Por qué nos aferramos a nuestra propia tecnología de yoduro de galio (GaI)
Si trabajas con procesos de curado de alta intensidad o con procesos de esterilización industrial, seguramente ya has tenido contacto con las lámparas de yoduro de galio (GaI). No se trata de simples bombillas de mercurio. Están diseñadas para alcanzar objetivos muy específicos, con el fin de acelerar los procesos de curado.
Pero aquí está el problema: cuando intentas transportar este tipo de equipos a otro país, las especificaciones técnicas son solo la mitad de la historia. El verdadero problema es el aspecto legal. Si la documentación no está en orden, tu envío no solo se retrasará, sino que además podrá ser confiscado.
El pesadilla de las piezas “genéricas”
Utilizamos nuestros propios diseños patentados por una razón sencilla: queremos evitarle problemas. Existen muchas lámparas genéricas que, en realidad, son simples copias de otros diseños. Eso funciona bien hasta que tu envío llega a un agente aduanero en Estados Unidos o en la UE, quien toma muy en serio las leyes de propiedad intelectual. De repente, tus equipos quedan atrapados en un almacén y tu proyecto se detiene.
Dado que somos dueños del diseño, ese riesgo desaparece. Tu cadena de suministro sigue funcionando sin problemas.
El problema del calor
Hablemos ahora del equipo en sí. Las lámparas de GaI generan mucho calor. Muchísimo calor. Debido a que concentran tanta energía en un espacio reducido para acelerar los procesos de curado, los electrodos sufren grandes tensiones. Si utilizas vidrio barato, este se romperá en cuanto se alcance una temperatura elevada. Nosotros utilizamos una mezcla especial de cuarzo para evitar esto.

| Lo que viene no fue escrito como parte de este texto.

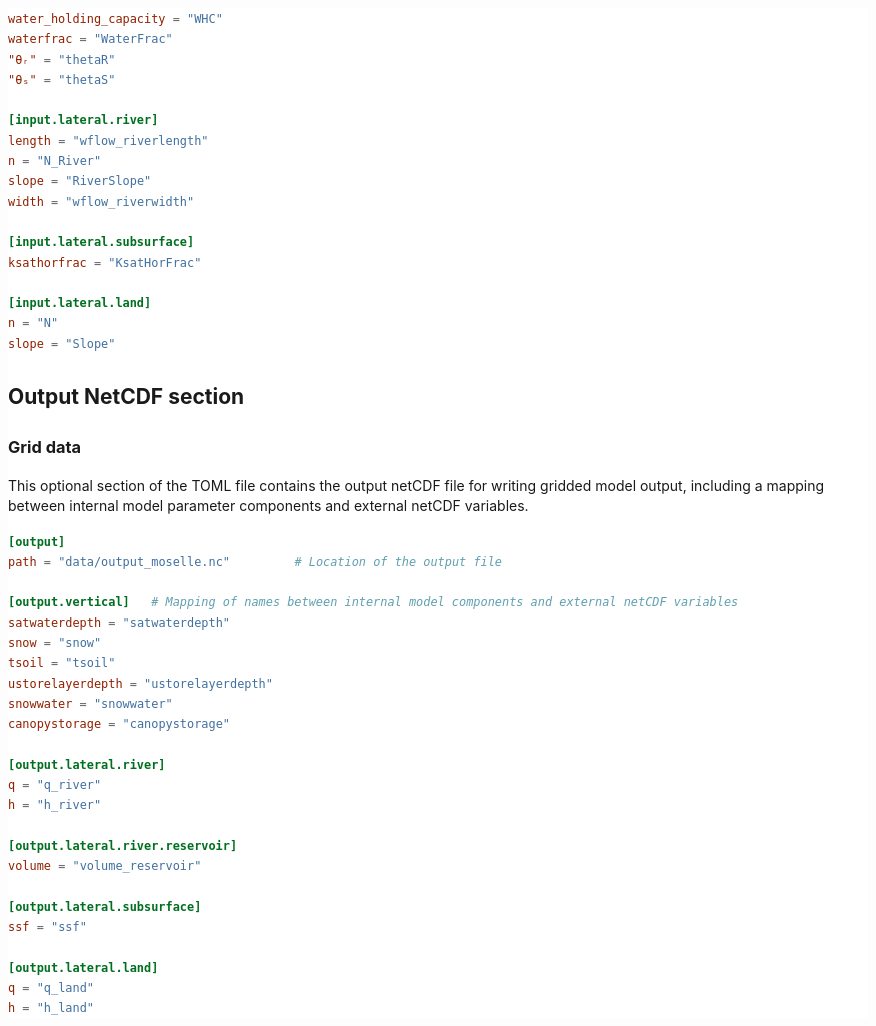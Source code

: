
 ```toml
water_holding_capacity = "WHC" 
waterfrac = "WaterFrac" 
"θᵣ" = "thetaR" 
"θₛ" = "thetaS"

[input.lateral.river]
length = "wflow_riverlength"
n = "N_River"
slope = "RiverSlope"
width = "wflow_riverwidth"

[input.lateral.subsurface]
ksathorfrac = "KsatHorFrac"

[input.lateral.land]
n = "N"
slope = "Slope"
```

## Output NetCDF section

### Grid data
This optional section of the TOML file contains the output netCDF file for writing gridded
model output, including a mapping between internal model parameter components and external
netCDF variables.

```toml
[output]    
path = "data/output_moselle.nc"         # Location of the output file

[output.vertical]   # Mapping of names between internal model components and external netCDF variables
satwaterdepth = "satwaterdepth"
snow = "snow"
tsoil = "tsoil"
ustorelayerdepth = "ustorelayerdepth"
snowwater = "snowwater"
canopystorage = "canopystorage"

[output.lateral.river]
q = "q_river"
h = "h_river"

[output.lateral.river.reservoir]
volume = "volume_reservoir"

[output.lateral.subsurface]
ssf = "ssf"

[output.lateral.land]
q = "q_land"
h = "h_land"
```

Pero hay algo importante que recordar: no puedes simplemente conectar estas lámparas y esperar lo mejor. Necesitas un sistema de enfriamiento eficaz. Si el flujo de aire es insuficiente, la lámpara se quemará demasiado rápido. Es un compromiso: obtienes una salida de luz UV increíble, pero debes mantenerla fría.
Hacer que funcione fácilmente
Queríamos que estas lámparas fueran fáciles de usar. Por eso están diseñadas para encajar perfectamente en los dispositivos industriales existentes, sin necesidad de adaptaciones adicionales.
Invertimos mucho tiempo en perfeccionar la geometría de los electrodos. ¿Por qué? Porque queremos que cada vez que enciendas la lámpara, esta funcione sin problemas. Sin parpadeos, sin complicaciones.
Dado que nos encargamos nosotros mismos de su fabricación, la longitud de onda permanece constante. Ya sea que uses una sola lámpara o mil, la velocidad de curado será igual. Solo tienes que conectarlo a tu sistema y listo. Sin complicaciones. Sin estrés.